Tuesday, September 29, 2009

The market for lost money

As I walked form my eight o’clock class this morning I found what I though was 10 dollars it turned out to be thirty dollars. I was hesitant to pick it up I always feel like somebody is going to jump out and say “I got you”, well that luckily didn’t happen. I turned the money into the office of the building I found it in and in a week it may be mine. That money would have kept my Washington’s company in my wallet.

I have been on the other side and most often then not you don’t end up with whatever you lost. I figured I didn’t plan on finding/making 30 dollars Monday nor did I do anything to earn that money. To me the money wasn’t free as somebody lost it, it wasn’t until later that I thought, what would other people have done? Would they have kept the money and figured it was there lucky day or turned the money in. Now I would like to think most would have turned the money in but I have a feeling that isn’t the case I once found a Frisbee golf disc and it read “if found call this number or rot in hell” I did call the number as I didn’t particularly want to rot in hell.

Just like the situation I found myself in, markets are made of people that go about there everyday life in the way they see fit. Nobody told me to pick that money up or turn it in, I just did what I felt like I doing. And this may be why markets are so hard to predict with all its variables, I think that the engineering way of thinking suites me best.

3 comments:

  1. The engineering way of thinking is very easy to to take to (especially for engineering students :) ), but it cannot be your only window to reality. You HAVE to be able to understand the economic way of thinking in order to fully understand the way our reality is shaped.

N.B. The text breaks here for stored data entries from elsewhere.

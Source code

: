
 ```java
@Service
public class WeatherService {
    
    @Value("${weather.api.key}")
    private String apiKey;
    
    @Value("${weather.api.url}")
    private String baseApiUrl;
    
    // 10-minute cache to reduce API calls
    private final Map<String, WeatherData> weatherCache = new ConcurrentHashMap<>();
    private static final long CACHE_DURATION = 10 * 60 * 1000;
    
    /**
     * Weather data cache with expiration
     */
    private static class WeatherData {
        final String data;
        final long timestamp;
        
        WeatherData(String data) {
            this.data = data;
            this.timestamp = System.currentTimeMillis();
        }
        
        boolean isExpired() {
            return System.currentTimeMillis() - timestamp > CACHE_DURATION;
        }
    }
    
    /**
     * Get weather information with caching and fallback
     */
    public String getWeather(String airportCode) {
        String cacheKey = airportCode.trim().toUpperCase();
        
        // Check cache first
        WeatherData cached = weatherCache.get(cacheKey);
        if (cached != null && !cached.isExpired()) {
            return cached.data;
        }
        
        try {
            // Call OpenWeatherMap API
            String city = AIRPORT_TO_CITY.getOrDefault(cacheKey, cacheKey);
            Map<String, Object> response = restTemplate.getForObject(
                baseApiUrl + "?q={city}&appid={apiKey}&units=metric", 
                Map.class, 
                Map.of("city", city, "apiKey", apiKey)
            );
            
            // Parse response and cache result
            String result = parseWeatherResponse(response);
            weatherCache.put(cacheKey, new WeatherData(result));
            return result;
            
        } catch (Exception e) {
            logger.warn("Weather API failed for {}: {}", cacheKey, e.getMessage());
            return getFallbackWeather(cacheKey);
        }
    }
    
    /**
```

    I am an engineering student so obviously the engineering way of thinking makes sense to me and is attractive because of its logical process, but unfortunately it doesn't complete describe our world. Understanding the economic way of thinking helps us to make better choices in life and (if enough people understood it) would help us make better choices politically. And the only reason I mention politics is because it always affects economics. Unfortunate, but true.

    ReplyDelete
  2. I disagree. You say that "Understanding the economic way of thinking helps us to make better choices in life." It's been my experience that the more I know about economics the 'more worser' my choices are! (I know my spelling has suffered too.)

    ReplyDelete
  3. Reminds me of an old econ joke...

    Two economists are walking down the street. One sees a dollar lying on the sidewalk, and says so.

    "Obviously not," says the other. "If there were, someone would have picked it up by now."